Un Haut Conseil Islamique du Mali a été créé au mois de janvier avec les encouragements du gouvernement, avec pour objectif avoué de réglementer la prédication et de représenter un interlocuteur unique de la communauté musulmane face aux autorités, "tout en sauvegardant la spécificité de chaque association", tenaient à souligner ses fondateurs.
L'élite politique du pays est de plus en plus souvent critiquée dans les prêches du vendredi au Mali, ce qui constitue apparemment un fait nouveau. La corruption et la pauvreté y sont dénoncés. Le Mali est parmi les pays les plus pauvres de la planète, avec une énorme dette de plus de 3 milliards de dollars et un PNB par habitant de 240 dollars (en 1999). Comme dans bien d'autres régions du monde, des gens s'interrogent sur la pertinence de l'imitation d'un modèle occidental qui n'a pas tenu ses promesses et se demandent si une solution fondée sur l'héritage islamique pourrait apporter des réponses plus adéquates.
Ces développements ne peuvent être séparés des courants qui agitent l'ensemble du monde musulman. Certains groupes recevraient de l'argent de pays du Golfe. Des missionnaires venus de pays musulmans ont invité des centaines de Maliens à aller recevoir une formation religieuse hors de leur pays. "Des efforts de recrutement toujours plus intenses se déroulent dans la région, et des prédicateurs radicaux en visite sont autorisés à parler dans les mosquées", affirmait au Washington Post (30 septembre 2001) un diplomate qui suit de près la situation religieuse du pays.

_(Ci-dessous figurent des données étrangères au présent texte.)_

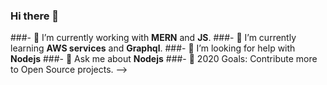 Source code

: ### Hi there 👋
###- 🔭 I’m currently working with **MERN** and **JS**.
###- 🌱 I’m currently learning **AWS services** and **Graphql**.
###- 🤔 I’m looking for help with **Nodejs**
###- 💬 Ask me about **Nodejs**
###- 🥅 2020 Goals: Contribute more to Open Source projects.
-->

<!--
**sudhanshu647/sudhanshu647** is a ✨ _special_ ✨ repository because its `README.md` (this file) appears on your GitHub profile.

Here are some ideas to get you started:

- 🔭 I’m currently working with **MERN** and **JS**.
- 🌱 I’m currently learning **AWS services** and **Graphql**.
- 🤔 I’m looking for help with **Nodejs**
- 💬 Ask me about **Nodejs**
- 🥅 2020 Goals: Contribute more to Open Source projects.
-->

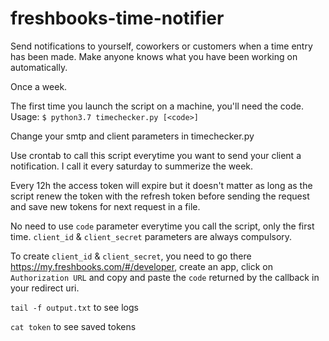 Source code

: # freshbooks-time-notifier
Send notifications to yourself, coworkers or customers when a time entry has been made. Make anyone knows what you have been working on automatically.

Once a week.

The first time you launch the script on a machine, you'll need the code. Usage: `$ python3.7 timechecker.py [<code>]`

Change your smtp and client parameters in timechecker.py

Use crontab to call this script everytime you want to send your client a notification. I call it every saturday to summerize the week.

Every 12h the access token will expire but it doesn't matter as long as the script renew the token with the refresh token before sending the request and save new tokens for next request in a file. 

No need to use `code` parameter everytime you call the script, only the first time. `client_id` & `client_secret` parameters are always compulsory.

To create `client_id` & `client_secret`, you need to go there https://my.freshbooks.com/#/developer, create an app, click on `Authorization URL` and copy and paste the `code` returned by the callback in your redirect uri.

`tail -f output.txt` to see logs

`cat token` to see saved tokens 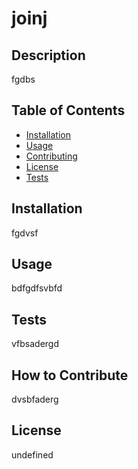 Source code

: # joinj
## Description

fgdbs
## Table of Contents
- [Installation](#Installation)
- [Usage](#Usage)
- [Contributing](#Contributing)
- [License](#License)
- [Tests](#Tests)
## Installation

fgdvsf
## Usage

bdfgdfsvbfd
## Tests

vfbsadergd
## How to Contribute

dvsbfaderg
## License

undefined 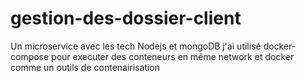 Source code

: # gestion-des-dossier-client

Un microservice avec les tech Nodejs et mongoDB
j'ai utilisé docker-compose pour executer des conteneurs en même network et docker comme un outils de contenairisation
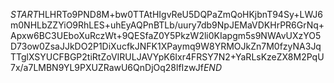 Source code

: $START$HLHRTo9PND8M+bw0TTAtHIgvReU5DQPaZmQoHKjbnT94Sy+LWJ6m0NHLbZZYiO9RhLES+uhEyAQPnBTLb/uury7db9NpJEMaVDKHrPR6GrNq+Apxw6BC3UEboXuRczWt+9QESfaZ0Y5PkzW2li0KIapgm5s9NWAvUXzYO5D73ow0ZsaJJkDO2P1DiXucfkJNFK1XPaymq9W8YRMOJkZn7M0fzyNA3JqTTglXSYUCFBGP2tiRtZoVIRULJAVYpK6Ixr4FRSY7N2+YaRLsKzeZX8M2PqU7x/a7LMBN9YL9PXUZRawU6QnDjOq28lfIzwJf$END$ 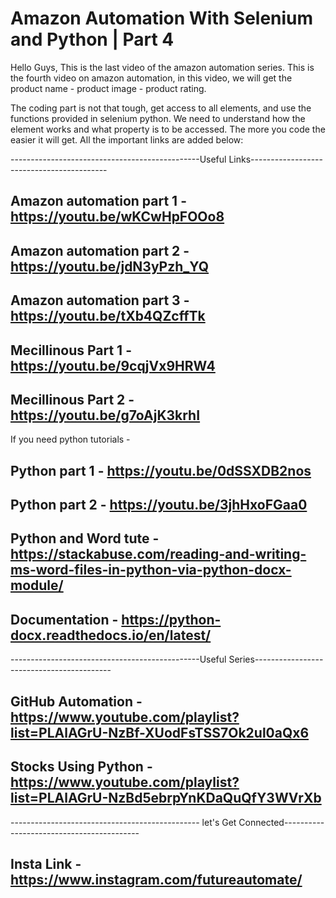 # Amazon Automation With Selenium and Python | Part 4

Hello Guys, This is the last video of the amazon automation series. This is the fourth video on amazon automation, in this video, we will get the product name - product image - product rating.

The coding part is not that tough, get access to all elements, and use the functions provided in selenium python. We need to understand how the element works and what property is to be accessed. The more you code the easier it will get. All the important links are added below:

-----------------------------------------------Useful Links------------------------------------------

## Amazon automation part 1 - https://youtu.be/wKCwHpFOOo8
## Amazon automation part 2 - https://youtu.be/jdN3yPzh_YQ
## Amazon automation part 3 - https://youtu.be/tXb4QZcffTk


## Mecillinous Part 1 - https://youtu.be/9cqjVx9HRW4

## Mecillinous Part 2 - https://youtu.be/g7oAjK3krhI

If you need python tutorials -
## Python part 1 - https://youtu.be/0dSSXDB2nos
## Python part 2 - https://youtu.be/3jhHxoFGaa0

## Python and Word tute - https://stackabuse.com/reading-and-writing-ms-word-files-in-python-via-python-docx-module/

## Documentation - https://python-docx.readthedocs.io/en/latest/
-----------------------------------------------Useful Series------------------------------------------

## GitHub Automation - https://www.youtube.com/playlist?list=PLAlAGrU-NzBf-XUodFsTSS7Ok2ul0aQx6

## Stocks Using Python - https://www.youtube.com/playlist?list=PLAlAGrU-NzBd5ebrpYnKDaQuQfY3WVrXb

----------------------------------------------- let's Get Connected------------------------------------------

## Insta Link - https://www.instagram.com/futureautomate/
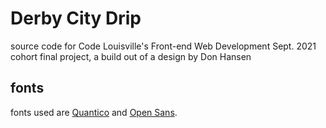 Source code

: 
# Derby City Drip 

source code for Code Louisville's Front-end Web Development Sept. 2021 cohort final project, a build out of a design by Don Hansen

## fonts

fonts used are [Quantico](https://fonts.google.com/specimen/Quantico?query=quantico) and [Open Sans](https://fonts.google.com/specimen/Open+Sans?query=open+sans). 
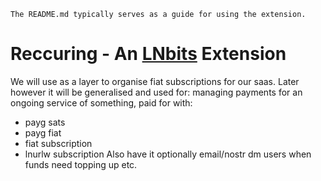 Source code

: `The README.md typically serves as a guide for using the extension.`

# Reccuring - An [LNbits](https://github.com/lnbits/lnbits) Extension
We will use as a layer to organise fiat subscriptions for our saas. 
Later however it will be generalised and used for:
managing payments for an ongoing service of something, paid for with:
* payg sats
* payg fiat
* fiat subscription
* lnurlw subscription
Also have it optionally email/nostr dm users when funds need topping up etc.
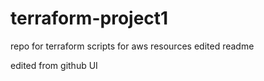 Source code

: # terraform-project1
repo for terraform scripts for aws resources
edited readme

edited from github UI

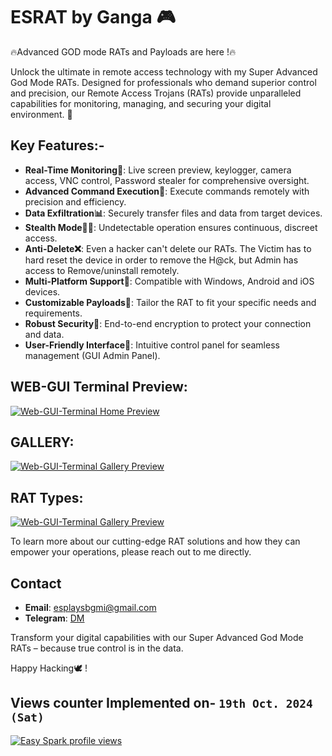 # ESRAT by Ganga 🎮
🔥Advanced GOD mode RATs and Payloads are here !🔥

Unlock the ultimate in remote access technology with my Super Advanced God Mode RATs. Designed for professionals who demand superior control and precision, our Remote Access Trojans (RATs) provide unparalleled capabilities for monitoring, managing, and securing your digital environment. 🙊

## Key Features:-
- **Real-Time Monitoring📲**: Live screen preview, keylogger, camera access, VNC control, Password stealer for comprehensive oversight.
- **Advanced Command Execution🛜**: Execute commands remotely with precision and efficiency.
- **Data Exfiltration📊**: Securely transfer files and data from target devices.
- **Stealth Mode🕵️‍♂️**: Undetectable operation ensures continuous, discreet access.
- **Anti-Delete❌**: Even a hacker can't delete our RATs. The Victim has to hard reset the device in order to remove the H@ck, but Admin has access to Remove/uninstall remotely.
- **Multi-Platform Support🤖**: Compatible with Windows, Android and iOS devices.
- **Customizable Payloads🚨**: Tailor the RAT to fit your specific needs and requirements.
- **Robust Security🔐**: End-to-end encryption to protect your connection and data.
- **User-Friendly Interface📱**: Intuitive control panel for seamless management (GUI Admin Panel).

## WEB-GUI Terminal Preview:
[![Web-GUI-Terminal Home Preview](/img/guipreview.PNG)](https://es-universe.github.io/ESRAT/)

## GALLERY:
[![Web-GUI-Terminal Gallery Preview](/img/ui2.jpg)](https://es-universe.github.io/ESRAT/)

## RAT Types:
[![Web-GUI-Terminal Gallery Preview](/img/ui3.jpg)](https://es-universe.github.io/ESRAT/)

To learn more about our cutting-edge RAT solutions and how they can empower your operations, please reach out to me directly.

## Contact
- **Email**: esplaysbgmi@gmail.com
- **Telegram**: [DM](https://t.me/jrram3000)


Transform your digital capabilities with our Super Advanced God Mode RATs – because true control is in the data.

Happy Hacking🕊️ !




Views counter Implemented on- `19th Oct. 2024 (Sat)`
-
[![Easy Spark profile views](https://u8views.com/api/v1/github/profiles/150267024/views/day-week-month-total-count.svg)](https://u8views.com/github/ES-UNIVERSE)
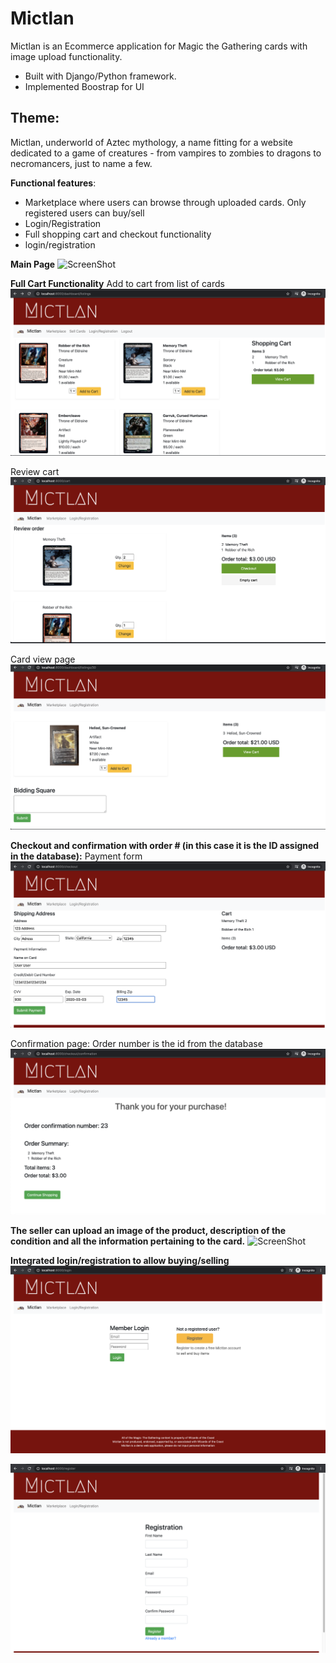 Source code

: # Mictlan
Mictlan is an Ecommerce application for Magic the Gathering cards with image upload functionality. 
- Built with Django/Python framework.
- Implemented Boostrap for UI

## Theme:
Mictlan, underworld of Aztec mythology, a name fitting for a website dedicated to a game of creatures - 
from vampires to zombies to dragons to necromancers, just to name a few. 

**Functional features**: 

- Marketplace where users can browse through uploaded cards. Only registered users can buy/sell
- Login/Registration 
- Full shopping cart and checkout functionality 
- login/registration


**Main Page**
![ScreenShot](./Project_Images/home.png)

**Full Cart Functionality** 
Add to cart from list of cards
![ScreenShot](./Project_Images/cart.png)

Review cart
![ScreenShot](./Project_Images/review.png)

Card view page
![ScreenShot](./Project_Images/card.png)


**Checkout and confirmation with order # (in this case it is the ID assigned in the database):**
Payment form
![ScreenShot](./Project_Images/payment.png)

Confirmation page: Order number is the id from the database
![ScreenShot](./Project_Images/confirmation.png)

**The seller can upload an image of the product, description of the condition and all the information pertaining to the card.**
![ScreenShot](./Project_Images/submission-form.png)

**Integrated login/registration to allow buying/selling**
![ScreenShot](./Project_Images/login.png)

![ScreenShot](./Project_Images/registration.png)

Au mois d'octobre 2001, la police malienne avait effectué une rafle dans les milieux islamistes pakistanais de Bamako, la capitale. Plusieurs associations islamiques maliennes ont vu dans l'adhésion de leur gouvernement à la "guerre contre le terrorisme" lancée par les Etats-Unis après le 11 septembre une preuve de la forte influence occidentale, et les portraits d'Oussama Ben Laden ont fleuri pendant plusieurs mois, même si cela doit être compris comme recours à un symbole protestataire face à l'Occident plus que comme adhésion aux thèses d'Al Qaïda.